In `@node/derivation/derivation.go`:
- Around line 703-739: The anonymous closure that calls d.l2Client.NewL2BlockV2
(producing err) is not checked before proceeding to d.l2Client.HeaderByNumber;
capture and check the returned err from the closure (the variable named err
after the closure invocation) and if non-nil return it (or wrap it with context)
instead of continuing, so failures from NewL2BlockV2 are propagated and
HeaderByNumber is only called when execData was successfully written.

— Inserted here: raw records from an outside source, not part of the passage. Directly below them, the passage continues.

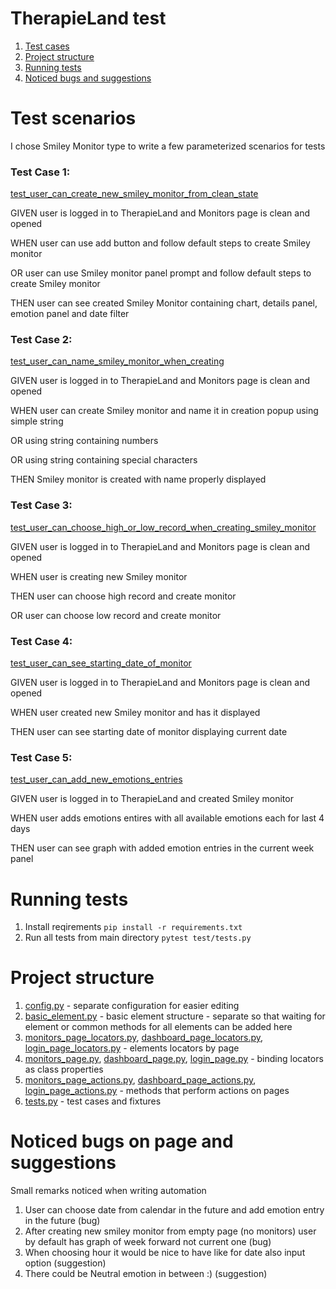 # TherapieLand test
 1. [Test cases](#test-scenarios)
 2. [Project structure](#project-structure)
 3. [Running tests](#running-tests)
 3. [Noticed bugs and suggestions](#noticed-bugs-on-page-and-suggestions)


# Test scenarios
I chose Smiley Monitor type to write a few parameterized scenarios for tests

<a name="cases"></a>
### Test Case 1:

[test_user_can_create_new_smiley_monitor_from_clean_state](https://github.com/KingaNeri/TherapieLandTest/blob/dfaf80b1de7b1002b7417ac22193bb7514d0f020/test/tests.py#L45)

GIVEN user is logged in to TherapieLand and Monitors page is clean and opened

WHEN user can use add button and follow default steps to create Smiley monitor

OR user can use Smiley monitor panel prompt and follow default steps to create Smiley monitor

THEN user can see created Smiley Monitor containing chart, details panel, emotion panel and date filter


### Test Case 2:
[test_user_can_name_smiley_monitor_when_creating](https://github.com/KingaNeri/TherapieLandTest/blob/dfaf80b1de7b1002b7417ac22193bb7514d0f020/test/tests.py#L56)

GIVEN user is logged in to TherapieLand and Monitors page is clean and opened

WHEN user can create Smiley monitor and name it in creation popup using simple string

OR using string containing numbers

OR using string containing special characters

THEN Smiley monitor is created with name properly displayed

### Test Case 3:
[test_user_can_choose_high_or_low_record_when_creating_smiley_monitor](https://github.com/KingaNeri/TherapieLandTest/blob/dfaf80b1de7b1002b7417ac22193bb7514d0f020/test/tests.py#L64)

GIVEN user is logged in to TherapieLand and Monitors page is clean and opened

WHEN user is creating new Smiley monitor

THEN user can choose high record and create monitor

OR user can choose low record and create monitor

### Test Case 4:
[test_user_can_see_starting_date_of_monitor](https://github.com/KingaNeri/TherapieLandTest/blob/dfaf80b1de7b1002b7417ac22193bb7514d0f020/test/tests.py#L68)

GIVEN user is logged in to TherapieLand and Monitors page is clean and opened

WHEN user created new Smiley monitor and has it displayed

THEN user can see starting date of monitor displaying current date

### Test Case 5:
[test_user_can_add_new_emotions_entries](https://github.com/KingaNeri/TherapieLandTest/blob/dfaf80b1de7b1002b7417ac22193bb7514d0f020/test/tests.py#L74)

GIVEN user is logged in to TherapieLand and created Smiley monitor

WHEN user adds emotions entires with all available emotions each for last 4 days

THEN user can see graph with added emotion entries in the current week panel

# Running tests
1. Install reqirements
`pip install -r requirements.txt`
2. Run all tests from main directory
`pytest test/tests.py`

# Project structure
1. [config.py](config/config.py) - separate configuration for easier editing
2. [basic_element.py](pages/components/basic_element.py) - basic element structure - separate so that waiting for element or common methods for all elements can be added here
3. [monitors_page_locators.py](pages/monitors/monitors_page_locators.py), [dashboard_page_locators.py](pages/dashboard/dashboard_page_locators.py), [login_page_locators.py](pages/login/login_page_locators.py) - elements locators by page
4. [monitors_page.py](pages/monitors/monitors_page.py), [dashboard_page.py](pages/dashboard/dashboard_page.py), [login_page.py](pages/login/login_page.py) - binding locators as class properties
5. [monitors_page_actions.py](pages/monitors/monitors_page_actions.py), [dashboard_page_actions.py](pages/dashboard/dashboard_page_actions.py), [login_page_actions.py](pages/login/login_page_actions.py) - methods that perform actions on pages
6. [tests.py](test/tests.py) - test cases and fixtures

# Noticed bugs on page and suggestions
Small remarks noticed when writing automation
1. User can choose date from calendar in the future and add emotion entry in the future (bug)
2. After creating new smiley monitor from empty page (no monitors) user by default has graph of week forward not current one (bug)
3. When choosing hour it would be nice to have like for date also input option (suggestion)
4. There could be Neutral emotion in between :) (suggestion)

In `@node/derivation/verify_local.go`:
- Around line 203-216: The docs/comments are misleading: rebuildBlob (function
rebuildBlob / call site in verify_local.go) only validates blob count and
returns rebuilt blobs; per-index hash equality is performed later in
derivation.go (the loop comparing rebuilt[i] to batchInfo.blobHashes[i]). Update
the comment above rebuildBlob to state it only checks length and returns rebuilt
blobs (not per-hash equality), and update the ErrBatchVerifyDivergence /
versioned_hash_mismatch comment mapping in verify.go to indicate divergence is
detected at the derivation.go comparison site rather than inside rebuildBlob;
adjust any comment text referencing "rebuildBlob wraps
divergence/versioned_hash_mismatch" to reflect the current behavior.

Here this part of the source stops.